▶ [EXERCISE]:
Without altering a single word, repeat the records that follow.

▶ [MATERIAL TO PROCESS]:
::::::::

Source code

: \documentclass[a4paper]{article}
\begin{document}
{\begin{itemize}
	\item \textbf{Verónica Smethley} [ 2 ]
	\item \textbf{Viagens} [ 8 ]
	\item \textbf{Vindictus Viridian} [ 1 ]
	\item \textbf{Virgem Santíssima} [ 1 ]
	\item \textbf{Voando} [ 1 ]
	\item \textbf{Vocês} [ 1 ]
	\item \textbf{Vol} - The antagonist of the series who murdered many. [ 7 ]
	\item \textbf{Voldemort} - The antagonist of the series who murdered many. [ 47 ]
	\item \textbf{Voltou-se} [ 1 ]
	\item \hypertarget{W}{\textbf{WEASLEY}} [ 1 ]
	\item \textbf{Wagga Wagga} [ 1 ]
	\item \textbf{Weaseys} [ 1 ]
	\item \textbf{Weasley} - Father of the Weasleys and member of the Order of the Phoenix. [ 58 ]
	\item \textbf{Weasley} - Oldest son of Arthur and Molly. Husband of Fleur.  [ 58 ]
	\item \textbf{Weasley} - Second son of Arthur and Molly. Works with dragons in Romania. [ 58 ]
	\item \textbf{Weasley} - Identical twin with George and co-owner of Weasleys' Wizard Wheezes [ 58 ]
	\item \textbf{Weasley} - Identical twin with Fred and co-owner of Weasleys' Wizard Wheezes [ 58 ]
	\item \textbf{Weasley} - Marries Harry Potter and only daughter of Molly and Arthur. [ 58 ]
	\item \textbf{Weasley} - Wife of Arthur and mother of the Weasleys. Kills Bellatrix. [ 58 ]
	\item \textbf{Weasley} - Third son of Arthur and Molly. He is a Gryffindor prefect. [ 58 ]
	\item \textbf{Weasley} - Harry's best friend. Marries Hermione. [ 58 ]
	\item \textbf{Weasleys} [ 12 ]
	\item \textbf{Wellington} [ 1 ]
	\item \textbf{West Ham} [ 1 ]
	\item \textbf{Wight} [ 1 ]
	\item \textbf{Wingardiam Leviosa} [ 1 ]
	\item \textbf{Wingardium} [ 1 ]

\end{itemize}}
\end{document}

::::::::

▶ [WRITTEN SOLUTION]:
Source code

: \documentclass[a4paper]{article}
\begin{document}
{\begin{itemize}
	\item \textbf{Verónica Smethley} [ 2 ]
	\item \textbf{Viagens} [ 8 ]
	\item \textbf{Vindictus Viridian} [ 1 ]
	\item \textbf{Virgem Santíssima} [ 1 ]
	\item \textbf{Voando} [ 1 ]
	\item \textbf{Vocês} [ 1 ]
	\item \textbf{Vol} - The antagonist of the series who murdered many. [ 7 ]
	\item \textbf{Voldemort} - The antagonist of the series who murdered many. [ 47 ]
	\item \textbf{Voltou-se} [ 1 ]
	\item \hypertarget{W}{\textbf{WEASLEY}} [ 1 ]
	\item \textbf{Wagga Wagga} [ 1 ]
	\item \textbf{Weaseys} [ 1 ]
	\item \textbf{Weasley} - Father of the Weasleys and member of the Order of the Phoenix. [ 58 ]
	\item \textbf{Weasley} - Oldest son of Arthur and Molly. Husband of Fleur.  [ 58 ]
	\item \textbf{Weasley} - Second son of Arthur and Molly. Works with dragons in Romania. [ 58 ]
	\item \textbf{Weasley} - Identical twin with George and co-owner of Weasleys' Wizard Wheezes [ 58 ]
	\item \textbf{Weasley} - Identical twin with Fred and co-owner of Weasleys' Wizard Wheezes [ 58 ]
	\item \textbf{Weasley} - Marries Harry Potter and only daughter of Molly and Arthur. [ 58 ]
	\item \textbf{Weasley} - Wife of Arthur and mother of the Weasleys. Kills Bellatrix. [ 58 ]
	\item \textbf{Weasley} - Third son of Arthur and Molly. He is a Gryffindor prefect. [ 58 ]
	\item \textbf{Weasley} - Harry's best friend. Marries Hermione. [ 58 ]
	\item \textbf{Weasleys} [ 12 ]
	\item \textbf{Wellington} [ 1 ]
	\item \textbf{West Ham} [ 1 ]
	\item \textbf{Wight} [ 1 ]
	\item \textbf{Wingardiam Leviosa} [ 1 ]
	\item \textbf{Wingardium} [ 1 ]

\end{itemize}}
\end{document}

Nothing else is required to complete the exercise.